═══ Entries supplied

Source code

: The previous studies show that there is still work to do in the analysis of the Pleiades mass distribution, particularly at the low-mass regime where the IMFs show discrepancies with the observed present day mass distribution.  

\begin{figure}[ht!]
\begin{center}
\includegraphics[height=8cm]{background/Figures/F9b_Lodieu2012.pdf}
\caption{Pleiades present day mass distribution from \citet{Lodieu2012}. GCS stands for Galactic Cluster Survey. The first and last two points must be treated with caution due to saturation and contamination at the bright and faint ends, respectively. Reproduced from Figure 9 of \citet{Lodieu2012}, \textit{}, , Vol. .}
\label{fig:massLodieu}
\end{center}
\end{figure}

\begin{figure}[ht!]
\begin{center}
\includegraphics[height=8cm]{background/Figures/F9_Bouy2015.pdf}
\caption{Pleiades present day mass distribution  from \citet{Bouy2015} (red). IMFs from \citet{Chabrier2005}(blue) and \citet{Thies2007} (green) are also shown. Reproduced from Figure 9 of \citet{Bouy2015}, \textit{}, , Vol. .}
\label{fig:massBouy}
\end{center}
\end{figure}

══════
═══ Entries supplied

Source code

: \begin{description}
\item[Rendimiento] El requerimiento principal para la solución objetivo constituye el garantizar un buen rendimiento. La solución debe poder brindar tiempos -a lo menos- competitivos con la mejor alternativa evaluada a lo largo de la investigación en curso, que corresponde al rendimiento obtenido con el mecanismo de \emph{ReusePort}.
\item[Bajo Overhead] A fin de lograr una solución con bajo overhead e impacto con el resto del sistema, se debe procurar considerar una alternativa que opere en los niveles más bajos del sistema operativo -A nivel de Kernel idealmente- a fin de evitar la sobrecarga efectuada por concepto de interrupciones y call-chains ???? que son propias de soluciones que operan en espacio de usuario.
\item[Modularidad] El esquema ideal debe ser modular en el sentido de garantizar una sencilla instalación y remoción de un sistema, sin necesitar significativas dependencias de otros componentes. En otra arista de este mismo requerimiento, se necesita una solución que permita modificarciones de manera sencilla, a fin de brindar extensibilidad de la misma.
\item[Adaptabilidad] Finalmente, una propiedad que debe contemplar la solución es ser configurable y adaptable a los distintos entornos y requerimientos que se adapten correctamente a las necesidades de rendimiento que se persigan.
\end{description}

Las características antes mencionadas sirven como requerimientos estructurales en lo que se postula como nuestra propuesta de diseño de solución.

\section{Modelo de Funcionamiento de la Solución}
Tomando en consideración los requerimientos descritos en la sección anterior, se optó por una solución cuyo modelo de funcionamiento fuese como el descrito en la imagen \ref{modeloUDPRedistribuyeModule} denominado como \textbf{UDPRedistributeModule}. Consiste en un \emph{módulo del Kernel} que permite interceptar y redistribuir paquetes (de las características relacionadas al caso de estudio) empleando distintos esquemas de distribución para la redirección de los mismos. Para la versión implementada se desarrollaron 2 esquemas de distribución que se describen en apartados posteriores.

══════
═══ Entries supplied

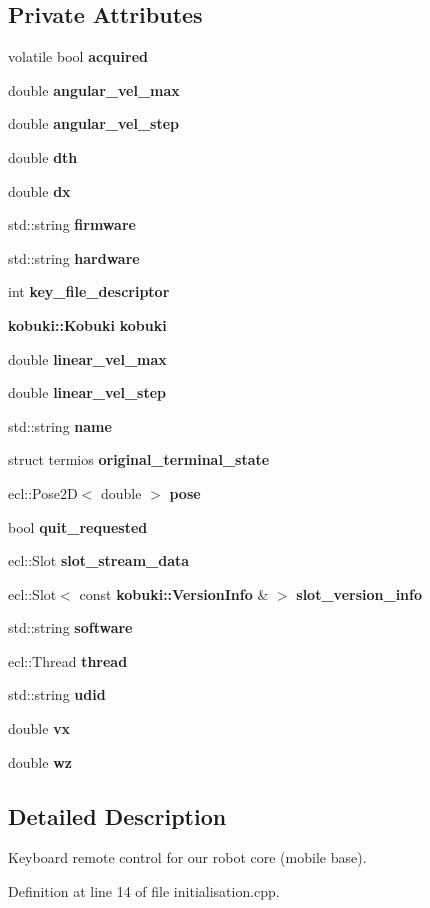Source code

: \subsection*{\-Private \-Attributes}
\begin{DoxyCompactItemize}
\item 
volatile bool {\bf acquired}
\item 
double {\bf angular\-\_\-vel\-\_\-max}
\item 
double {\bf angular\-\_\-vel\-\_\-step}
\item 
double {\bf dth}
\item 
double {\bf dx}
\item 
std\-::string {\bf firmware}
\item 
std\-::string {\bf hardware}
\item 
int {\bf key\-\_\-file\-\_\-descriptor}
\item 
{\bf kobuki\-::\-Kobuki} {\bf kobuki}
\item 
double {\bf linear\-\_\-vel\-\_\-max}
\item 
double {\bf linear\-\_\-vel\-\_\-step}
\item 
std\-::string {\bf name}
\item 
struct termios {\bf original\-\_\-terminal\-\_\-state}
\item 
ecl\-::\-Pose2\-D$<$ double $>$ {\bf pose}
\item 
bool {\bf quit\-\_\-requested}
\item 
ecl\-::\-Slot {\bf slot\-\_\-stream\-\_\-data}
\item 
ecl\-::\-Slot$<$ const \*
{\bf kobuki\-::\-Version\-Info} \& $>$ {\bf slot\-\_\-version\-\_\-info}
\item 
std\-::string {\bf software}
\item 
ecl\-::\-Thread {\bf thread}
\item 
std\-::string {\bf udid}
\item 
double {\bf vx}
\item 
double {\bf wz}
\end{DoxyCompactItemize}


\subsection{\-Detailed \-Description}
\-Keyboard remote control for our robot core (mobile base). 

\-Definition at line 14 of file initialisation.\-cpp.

══════

Task —
Take each line above that holds the string "DoxyCompactItemize" and copy it.

Answer section —
\begin{DoxyCompactItemize}
\end{DoxyCompactItemize}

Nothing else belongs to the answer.